Veo, veo. ¿Qué ves? Una cosita. ¿Qué cosita es? Todos o casi todos, en algún momento de nuestra vida, hemos jugado al veo, veo. Cada cual, con su imaginación, se ha parado a observar las cosas más extrañas o las más fáciles para que su o sus concursantes, no les partiesen los morros en cuanto el preguntador les diera la respuesta.
Veo, veo. ¿Qué ves? Veo una cosita de color gris con manchas negras salteadas. Este era el diálogo de un hijo de cuatro años con su padre, joven, diría por su aspecto. El padre enseguida dio con la respuesta adecuada. —El suelo. Sí. Era el suelo por el que estaban caminando. Una calle muy concurrida que va desde una cuesta pronunciada a una plaza repleta de humanos que, sentados o parapetados en sus sillas metálicas, estaban tomando una bebida, un bocadillo o simplemente un aperitivo. Todo lo que sobra, cae al piso (al suelo), bien por la teoría de la gravedad o simplemente porque la gente es bastante gorrina.
¡Todo al suelo! Ya pasarán los de las luces naranjas, pensará más de uno…
El niño, con su manera inocente de interpretar el mundo, lo primero que vio fue esa inmensa superficie llena de manchas negras, resultado de chicles pegados que, con el sol, adquieren un color con dominante hacia el negro; la mancha de gasolina que deja el vehículo con más de quince años de antigüedad, con cistitis crónica; las patatas fritas que Carmen se estaba comiendo con tanta devoción y que, de repente, el cucurucho se decantó hacia el lado opuesto a la boca, con el consiguiente resultado de patatas a freír espárragos. Casi siempre se recogen con las suelas del resto de peatones que transitan por ahí. El resultado es más que evidente: un suelo gris lleno de manchas negras.
Haciendo un paralelismo, es lo mismo que cuando hay una torta en la carretera. Los vidrios rotos, resultado del impacto, se lo llevan, después, todos los conductores, en sus neumáticos.

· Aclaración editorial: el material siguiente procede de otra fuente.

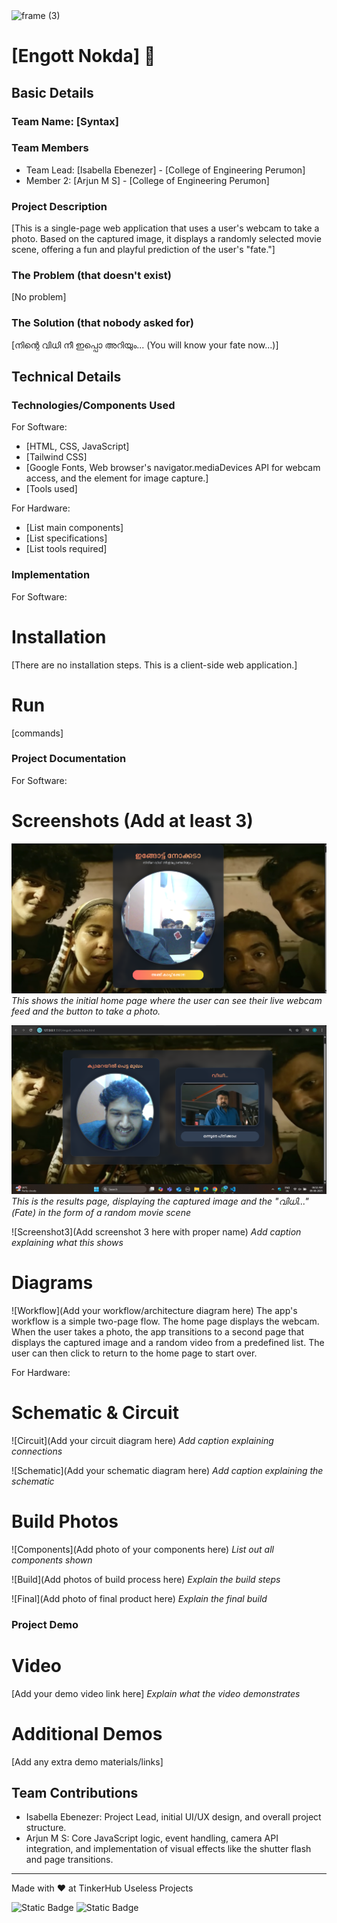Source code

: <img width="3188" height="1202" alt="frame (3)" src="https://github.com/user-attachments/assets/517ad8e9-ad22-457d-9538-a9e62d137cd7" />


# [Engott Nokda] 🎯


## Basic Details
### Team Name: [Syntax]


### Team Members
- Team Lead: [Isabella Ebenezer] - [College of Engineering Perumon]
- Member 2: [Arjun M S] - [College of Engineering Perumon]

### Project Description
[This is a single-page web application that uses a user's webcam to take a photo. Based on the captured image, it displays a randomly selected movie scene, offering a fun and playful prediction of the user's "fate."]

### The Problem (that doesn't exist)
[No problem]

### The Solution (that nobody asked for)
[നിന്റെ വിധി നീ ഇപ്പൊ അറിയും... (You will know your fate now...)]

## Technical Details
### Technologies/Components Used
For Software:
- [HTML, CSS, JavaScript]
- [Tailwind CSS]
- [Google Fonts, Web browser's navigator.mediaDevices API for webcam access, and the <canvas> element for image capture.]
- [Tools used]

For Hardware:
- [List main components]
- [List specifications]
- [List tools required]

### Implementation
For Software:
# Installation
[There are no installation steps. This is a client-side web application.]

# Run
[commands]

### Project Documentation
For Software:

# Screenshots (Add at least 3)
![ScreenShot1](ss1.png)
*This shows the initial home page where the user can see their live webcam feed and the button to take a photo.*

![Screenshot2](ss2.png)
*This is the results page, displaying the captured image and the "വിധി..." (Fate) in the form of a random movie scene*

![Screenshot3](Add screenshot 3 here with proper name)
*Add caption explaining what this shows*

# Diagrams
![Workflow](Add your workflow/architecture diagram here)
The app's workflow is a simple two-page flow. The home page displays the webcam. When the user takes a photo, the app transitions to a second page that displays the captured image and a random video from a predefined list. The user can then click to return to the home page to start over.

For Hardware:

# Schematic & Circuit
![Circuit](Add your circuit diagram here)
*Add caption explaining connections*

![Schematic](Add your schematic diagram here)
*Add caption explaining the schematic*

# Build Photos
![Components](Add photo of your components here)
*List out all components shown*

![Build](Add photos of build process here)
*Explain the build steps*

![Final](Add photo of final product here)
*Explain the final build*

### Project Demo
# Video
[Add your demo video link here]
*Explain what the video demonstrates*

# Additional Demos
[Add any extra demo materials/links]

## Team Contributions
- Isabella Ebenezer: Project Lead, initial UI/UX design, and overall project structure.
- Arjun M S: Core JavaScript logic, event handling, camera API integration, and implementation of visual effects like the shutter flash and page transitions.

---
Made with ❤️ at TinkerHub Useless Projects 

![Static Badge](https://img.shields.io/badge/TinkerHub-24?color=%23000000&link=https%3A%2F%2Fwww.tinkerhub.org%2F)
![Static Badge](https://img.shields.io/badge/UselessProjects--25-25?link=https%3A%2F%2Fwww.tinkerhub.org%2Fevents%2FQ2Q1TQKX6Q%2FUseless%2520Projects)


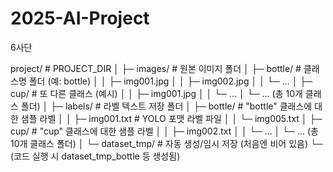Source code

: # 2025-AI-Project
6사단

project/                      # PROJECT_DIR
│
├─ images/                    # 원본 이미지 폴더
│   ├─ bottle/                # 클래스명 폴더 (예: bottle)
│   │    ├─ img001.jpg
│   │    ├─ img002.jpg
│   │    └─ ...
│   ├─ cup/                   # 또 다른 클래스 (예시)
│   │    ├─ img001.jpg
│   │    └─ ...
│   └─ ... (총 10개 클래스 폴더)
│
├─ labels/                    # 라벨 텍스트 저장 폴더
│   ├─ bottle/                # "bottle" 클래스에 대한 샘플 라벨
│   │    ├─ img001.txt        # YOLO 포맷 라벨 파일
│   │    └─ img005.txt
│   ├─ cup/                   # "cup" 클래스에 대한 샘플 라벨
│   │    ├─ img002.txt
│   │    └─ ...
│   └─ ... (총 10개 클래스 폴더)
│
└─ dataset_tmp/               # 자동 생성/임시 저장 (처음엔 비어 있음)
     └─ (코드 실행 시 dataset_tmp_bottle 등 생성됨)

Lucas no pudo escuchar la siguiente parte de la conversación. Estaba concentrado en desenganchar cinco chicles que cohabitaban encima de dos manchas de grasa que, por el aspecto que tenían, se parecía bastante al resto de patatas fritas que, en algún momento, debieron caerse desde algún cucurucho de papel de estraza, esos que los churreros, con un movimiento sublime, utilizan para meter las patatas recién sacadas del mismísimo infierno.